***** Data provided
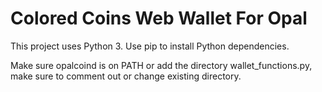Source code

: # Colored Coins Web Wallet For Opal

This project uses Python 3. Use pip to install Python dependencies.

Make sure opalcoind is on PATH or add the directory wallet_functions.py, make sure to comment out or change existing directory.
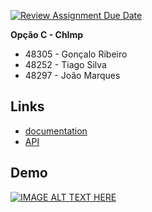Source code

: [![Review Assignment Due Date](https://classroom.github.com/assets/deadline-readme-button-22041afd0340ce965d47ae6ef1cefeee28c7c493a6346c4f15d667ab976d596c.svg)](https://classroom.github.com/a/SEMMzp1B)

**Opção C - ChImp**

 - 48305 - Gonçalo Ribeiro
 - 48252 - Tiago Silva
 - 48297 - João Marques

## Links
- [documentation](https://github.com/isel-leic-pdm/project-2024-g15/tree/main/app/docs)
- [API](https://github.com/isel-leic-daw/2024-daw-leic53d-g06-53d)

## Demo
[![IMAGE ALT TEXT HERE](https://github.com/isel-leic-pdm/project-2024-g15/tree/main/docs/demo.jpg)](https://www.youtube.com/watch?v=REzTkMhVgWw)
**********
*What is needed:* Please return the records as they stand, word for word, with no pictures.

*Answer space:*
Source code

: # Colored Coins Web Wallet For Opal

This project uses Python 3. Use pip to install Python dependencies.

Make sure opalcoind is on PATH or add the directory wallet_functions.py, make sure to comment out or change existing directory.
Source code

: [![Review Assignment Due Date](https://classroom.github.com/assets/deadline-readme-button-22041afd0340ce965d47ae6ef1cefeee28c7c493a6346c4f15d667ab976d596c.svg)](https://classroom.github.com/a/SEMMzp1B)

**Opção C - ChImp**

 - 48305 - Gonçalo Ribeiro
 - 48252 - Tiago Silva
 - 48297 - João Marques

## Links
- [documentation](https://github.com/isel-leic-pdm/project-2024-g15/tree/main/app/docs)
- [API](https://github.com/isel-leic-daw/2024-daw-leic53d-g06-53d)

## Demo
[![IMAGE ALT TEXT HERE](https://github.com/isel-leic-pdm/project-2024-g15/tree/main/docs/demo.jpg)](https://www.youtube.com/watch?v=REzTkMhVgWw)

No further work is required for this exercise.